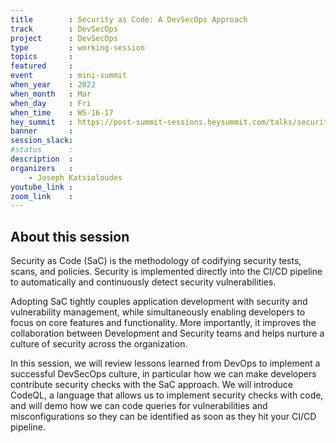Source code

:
```yaml
---
title        : Security as Code: A DevSecOps Approach
track        : DevSecOps
project      : DevSecOps
type         : working-session
topics       :
featured     :
event        : mini-summit
when_year    : 2022
when_month   : Mar
when_day     : Fri
when_time    : WS-16-17
hey_summit   : https://post-summit-sessions.heysummit.com/talks/security-as-code-a-devsecops-approach/
banner       : 
session_slack:
#status      : 
description  :
organizers   :
    - Joseph Katsioloudes        
youtube_link : 
zoom_link    : 
---
```


## About this session
Security as Code (SaC) is the methodology of codifying security tests, scans, and policies. Security is implemented directly into the CI/CD pipeline to automatically and continuously detect security vulnerabilities. 

Adopting SaC tightly couples application development with security and vulnerability management, while simultaneously enabling developers to focus on core features and functionality. More importantly, it improves the collaboration between Development and Security teams and helps nurture a culture of security across the organization.

In this session, we will review lessons learned from DevOps to implement a successful DevSecOps culture, in particular how we can make developers contribute security checks with the SaC approach. We will introduce CodeQL, a language that allows us to implement security checks with code, and will demo how we can code queries for vulnerabilities and misconfigurations so they can be identified as soon as they hit your CI/CD pipeline.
++++++++
Return the listing above in an exact copy that leaves out the images.

▶ RESULT
Source code

:
```yaml
---
title        : Security as Code: A DevSecOps Approach
track        : DevSecOps
project      : DevSecOps
type         : working-session
topics       :
featured     :
event        : mini-summit
when_year    : 2022
when_month   : Mar
when_day     : Fri
when_time    : WS-16-17
hey_summit   : https://post-summit-sessions.heysummit.com/talks/security-as-code-a-devsecops-approach/
banner       : 
session_slack:
#status      : 
description  :
organizers   :
    - Joseph Katsioloudes        
youtube_link : 
zoom_link    : 
---
```


## About this session
Security as Code (SaC) is the methodology of codifying security tests, scans, and policies. Security is implemented directly into the CI/CD pipeline to automatically and continuously detect security vulnerabilities. 

Adopting SaC tightly couples application development with security and vulnerability management, while simultaneously enabling developers to focus on core features and functionality. More importantly, it improves the collaboration between Development and Security teams and helps nurture a culture of security across the organization.

In this session, we will review lessons learned from DevOps to implement a successful DevSecOps culture, in particular how we can make developers contribute security checks with the SaC approach. We will introduce CodeQL, a language that allows us to implement security checks with code, and will demo how we can code queries for vulnerabilities and misconfigurations so they can be identified as soon as they hit your CI/CD pipeline.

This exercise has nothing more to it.